§ DATA FOR THIS TASK

▬▬▬

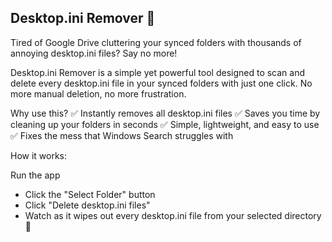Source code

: ## Desktop.ini Remover 🚀

Tired of Google Drive cluttering your synced folders with thousands of annoying desktop.ini files? Say no more!

Desktop.ini Remover is a simple yet powerful tool designed to scan and delete every desktop.ini file in your synced folders with just one click. No more manual deletion, no more frustration.

Why use this?
✅ Instantly removes all desktop.ini files
✅ Saves you time by cleaning up your folders in seconds
✅ Simple, lightweight, and easy to use
✅ Fixes the mess that Windows Search struggles with

How it works:

Run the app
* Click the "Select Folder" button
* Click "Delete desktop.ini files"
* Watch as it wipes out every desktop.ini file from your selected directory 🎯
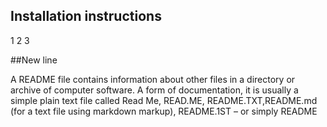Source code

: ## Installation instructions
1
2
3

##New line


A README file contains information about other files in a directory or archive of computer software. 
A form of documentation, it is usually a simple plain text file called Read Me, READ.ME, README.TXT,README.md (for a text file using markdown markup), README.1ST  – or simply README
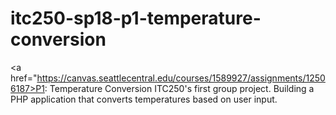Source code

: # itc250-sp18-p1-temperature-conversion
<a href="https://canvas.seattlecentral.edu/courses/1589927/assignments/12506187>P1: Temperature Conversion<a>
ITC250's first group project. Building a PHP application that converts temperatures based on user input.
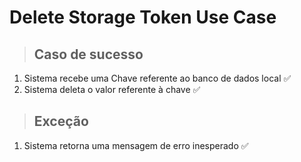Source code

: # Delete Storage Token Use Case

> ## Caso de sucesso

1. Sistema recebe uma Chave referente ao banco de dados local ✅
2. Sistema deleta o valor referente à chave ✅

> ## Exceção

1. Sistema retorna uma mensagem de erro inesperado ✅
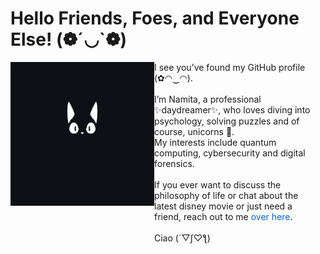 # Hello Friends, Foes, and Everyone Else! (❁´◡`❁)

<div style="display: flex; justify-content: space-between; align-items: flex-start;">
  <div align="right"style="flex: 0 0 auto;">
    <img align="right" src="ᓚᘏᗢ.gif" alt="Personal GIF" width="230" height="230" />
  </div>
  <div align="left" style="flex: 1; padding-right: 20px;">
    I see you’ve found my GitHub profile (✿◠‿◠).
    <br><br>
    I’m Namita, a professional ✨daydreamer✨, who loves diving into psychology, solving puzzles and of course, unicorns 🦄.
    <br>
    My interests include quantum computing, cybersecurity and digital forensics.
    <br><br>
   If you ever want to discuss the philosophy of life or chat about the latest disney movie or just need a friend, reach out to me 
    <a href="mailto:namitahpatil21@gmail.com" style="color: #0366d6; text-decoration: none;">over here</a>.
    <br><br>
    Ciao (´▽ʃ♡ƪ)
  </div>
</div>
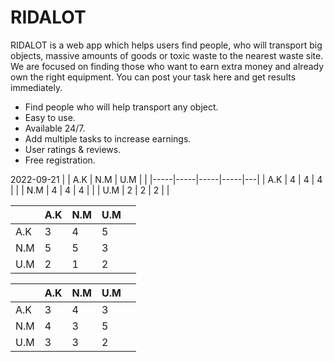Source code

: # RIDALOT
RIDALOT is a web app which helps users find people, who will transport big objects, massive amounts of goods or toxic waste to the nearest waste site. We are focused on finding those who want to earn extra money and already own the right equipment. You can post your task here and get results immediately.


- Find people who will help transport any object.
- Easy to use.
- Available 24/7.
- Add multiple tasks to increase earnings.
- User ratings & reviews.
- Free registration.


2022-09-21
|     | A.K | N.M | U.M |   |
|-----|-----|-----|-----|---|
| A.K | 4   | 4   | 4   |   |
| N.M | 4   | 4   | 4   |   |
| U.M | 2   | 2   | 2   |   |


|     | A.K | N.M | U.M |   |
|-----|-----|-----|-----|---|
| A.K | 3   | 4   | 5   |   |
| N.M | 5   | 5   | 3   |   |
| U.M | 2   | 1   | 2   |   |

|     | A.K | N.M | U.M |   |
|-----|-----|-----|-----|---|
| A.K | 3   | 4   | 3   |   |
| N.M | 4   | 3   | 5   |   |
| U.M | 3   | 3   | 2   |   |
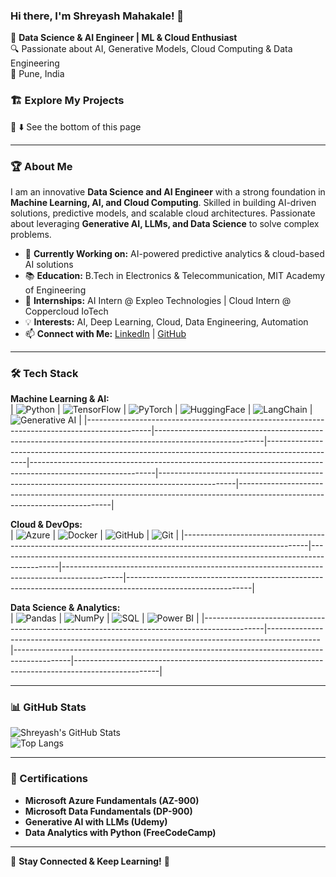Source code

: ### Hi there, I'm Shreyash Mahakale! 👋  

🚀 **Data Science & AI Engineer | ML & Cloud Enthusiast**  
🔍 Passionate about AI, Generative Models, Cloud Computing & Data Engineering  
📍 Pune, India  

### 🏗️ Explore My Projects  
🔗 ⬇️ See the bottom of this page

---

### 🏆 About Me  
I am an innovative **Data Science and AI Engineer** with a strong foundation in **Machine Learning, AI, and Cloud Computing**. Skilled in building AI-driven solutions, predictive models, and scalable cloud architectures. Passionate about leveraging **Generative AI, LLMs, and Data Science** to solve complex problems.  

- 🔬 **Currently Working on:** AI-powered predictive analytics & cloud-based AI solutions  
- 📚 **Education:** B.Tech in Electronics & Telecommunication, MIT Academy of Engineering  
- 🎯 **Internships:** AI Intern @ Expleo Technologies | Cloud Intern @ Coppercloud IoTech  
- 💡 **Interests:** AI, Deep Learning, Cloud, Data Engineering, Automation  
- 📫 **Connect with Me:** [LinkedIn](https://www.linkedin.com/in/shreyash-mahakale-s291203) | [GitHub](https://github.com/shreyash4145)  

---

### 🛠️ Tech Stack  
**Machine Learning & AI:**  
| ![Python](https://img.shields.io/badge/Python-3776AB?style=flat&logo=python&logoColor=white) | ![TensorFlow](https://img.shields.io/badge/TensorFlow-FF6F00?style=flat&logo=tensorflow&logoColor=white) | ![PyTorch](https://img.shields.io/badge/PyTorch-EE4C2C?style=flat&logo=pytorch&logoColor=white) | ![HuggingFace](https://img.shields.io/badge/HuggingFace-FFD700?style=flat&logo=huggingface&logoColor=black) | ![LangChain](https://img.shields.io/badge/LangChain-ffffff?logo=langchain&logoColor=green) | ![Generative AI](https://img.shields.io/badge/Generative_AI-FF6347?style=flat&logo=artificial-intelligence&logoColor=white) |
|----------------------------------------------------------------------------------------------|---------------------------------------------------------------------------------------------------------|------------------------------------------------------------------------------------------------|-------------------------------------------------------------------------------------------------------------|-------------------------------------------------------------------------------------------------|----------------------------------------------------------------------------------------------------------------------------|


**Cloud & DevOps:**  
| ![Azure](https://img.shields.io/badge/Microsoft_Azure-0078D4?style=flat&logo=microsoftazure&logoColor=white) | ![Docker](https://img.shields.io/badge/Docker-2496ED?style=flat&logo=docker&logoColor=white) | ![GitHub](https://img.shields.io/badge/GitHub-181717?style=flat&logo=github&logoColor=white) | ![Git](https://img.shields.io/badge/Git-F05032?style=flat&logo=git&logoColor=white) |
|-------------------------------------------------------------------------------------------------------------|---------------------------------------------------------------------------------------------|---------------------------------------------------------------------------------------------|-------------------------------------------------------------------------------------------------------------|


**Data Science & Analytics:**  
| ![Pandas](https://img.shields.io/badge/Pandas-150458?style=flat&logo=pandas&logoColor=white) | ![NumPy](https://img.shields.io/badge/Numpy-013243?style=flat&logo=numpy&logoColor=white) | ![SQL](https://img.shields.io/badge/SQL-4479A1?style=flat&logo=postgresql&logoColor=white) | ![Power BI](https://img.shields.io/badge/Power_BI-F2C811?style=flat&logo=powerbi&logoColor=black) |
|---------------------------------------------------------------------------------------------|-------------------------------------------------------------------------------------------|--------------------------------------------------------------------------------------------|---------------------------------------------------------------------------------------------------|

---

### 📊 GitHub Stats  
![Shreyash's GitHub Stats](https://github-readme-stats.vercel.app/api?username=shreyash4145&show_icons=true&theme=dark&hide=prs)  
![Top Langs](https://github-readme-stats.vercel.app/api/top-langs/?username=shreyash4145&layout=compact&theme=dark)  

---

### 🌟 Certifications  
- **Microsoft Azure Fundamentals (AZ-900)**  
- **Microsoft Data Fundamentals (DP-900)**  
- **Generative AI with LLMs (Udemy)**  
- **Data Analytics with Python (FreeCodeCamp)**  

---

🚀 **Stay Connected & Keep Learning!**  🎯
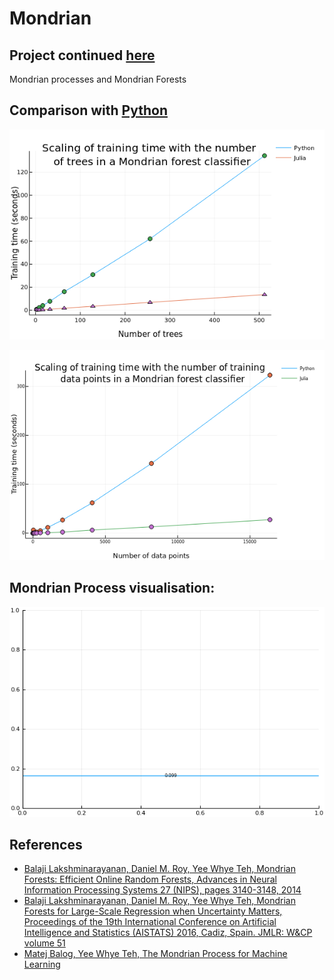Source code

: # Mondrian

## Project continued [here](https://github.com/dominusmi/warwick-rsg/tree/MondrianForest)

Mondrian processes and Mondrian Forests

## Comparison with [Python](https://github.com/balajiln/mondrianforest)

![alt text](https://raw.githubusercontent.com/harveydevereux/Mondrian/master/resources/n_tree_scale.png)


![alt text](https://raw.githubusercontent.com/harveydevereux/Mondrian/master/resources/n_data_scale.png)

## Mondrian Process visualisation:

![alt text](https://raw.githubusercontent.com/harveydevereux/Mondrian/master/resources/mondrian.gif)


## References
- [Balaji Lakshminarayanan, Daniel M. Roy, Yee Whye Teh, Mondrian Forests: Efficient Online Random Forests, Advances in Neural Information Processing Systems 27 (NIPS), pages 3140-3148, 2014](http://arxiv.org/abs/1406.2673)
- [Balaji Lakshminarayanan, Daniel M. Roy, Yee Whye Teh, Mondrian Forests for Large-Scale Regression when Uncertainty Matters, Proceedings of the 19th International Conference on Artificial Intelligence and Statistics (AISTATS) 2016, Cadiz, Spain. JMLR: W&CP volume 51](https://arxiv.org/abs/1506.03805)
- [Matej Balog, Yee Whye Teh, The Mondrian Process for Machine Learning](http://arxiv.org/abs/1507.05181)

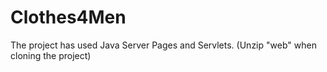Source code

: # Clothes4Men
The project has used Java Server Pages and Servlets. (Unzip "web" when cloning the project)
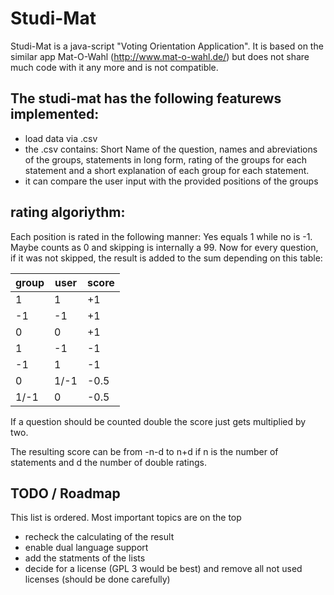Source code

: # Studi-Mat

Studi-Mat  is a java-script "Voting Orientation Application". It is based on the similar app Mat-O-Wahl (http://www.mat-o-wahl.de/) but does not share much code with it any more and is not compatible.



## The studi-mat has the following featurews implemented:

- load data via .csv
 - the .csv contains: Short Name of the question, names and abreviations of the groups, statements in long form, rating of the groups for each statement and a short explanation of each group for each statement.
- it can compare the user input with the provided positions of the groups


## rating algoriythm:
Each position is rated in the following manner: Yes equals 1 while no is -1. Maybe counts as 0 and skipping is internally a 99.
Now for every question, if it was not skipped, the result is added to the sum depending on this table:

| group    |   user  |  score |
|----------|---------|--------|
|   1      |   1     |     +1 |
|  -1      |  -1     |     +1 |
|   0      |   0     |     +1 |
|   1      |  -1     |    -1  |
|  -1      |   1     |     -1 | 
|   0      | 1/-1    |    -0.5|
|  1/-1    |   0     |    -0.5|

If a question should be counted double the score just gets multiplied by two.

The resulting score can be from -n-d to n+d if n is the number of statements and d the number of double ratings.


## TODO / Roadmap
This list is ordered. Most important topics are on the top
 - recheck the calculating of the result
 - enable dual language support
 - add the statments of the lists
 - decide for a license (GPL 3 would be best) and remove all not used licenses (should be done carefully)
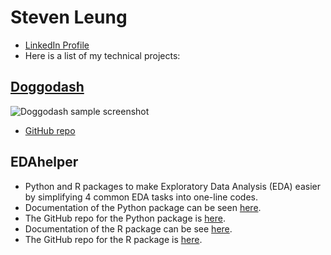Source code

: # Steven Leung

- [LinkedIn Profile](https://www.linkedin.com/in/stevenleung08/)
- Here is a list of my technical projects:

## [Doggodash](http://dsci532-2022-group18-py.herokuapp.com)
![Doggodash sample screenshot](https://github.com/UBC-MDS/doggodash/blob/a9bc8b811804cde0b5fcca310c570fad4823ae5e/doc/images/sketch2.png)
- [GitHub repo](https://github.com/UBC-MDS/doggodash)

## EDAhelper

- Python and R packages to make Exploratory Data Analysis (EDA) easier by simplifying 4 common EDA tasks into one-line codes.
- Documentation of the Python package can be seen [here](https://pypi.org/project/edahelper/).
- The GitHub repo for the Python package is [here](https://github.com/UBC-MDS/EDAhelper).
- Documentation of the R package can be see [here](https://ubc-mds.github.io/EDAhelperR/index.html).
- The GitHub repo for the R package is [here](https://github.com/UBC-MDS/EDAhelperR).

▬▬▬

What is needed is a word-for-word copy of the lines from the start of the data to the line with "Search struggles with", inclusive, with no pictures in it.

§ ANSWER FOR THE TASK
Source code

: ## Desktop.ini Remover 🚀

Tired of Google Drive cluttering your synced folders with thousands of annoying desktop.ini files? Say no more!

Desktop.ini Remover is a simple yet powerful tool designed to scan and delete every desktop.ini file in your synced folders with just one click. No more manual deletion, no more frustration.

Why use this?
✅ Instantly removes all desktop.ini files
✅ Saves you time by cleaning up your folders in seconds
✅ Simple, lightweight, and easy to use
✅ Fixes the mess that Windows Search struggles with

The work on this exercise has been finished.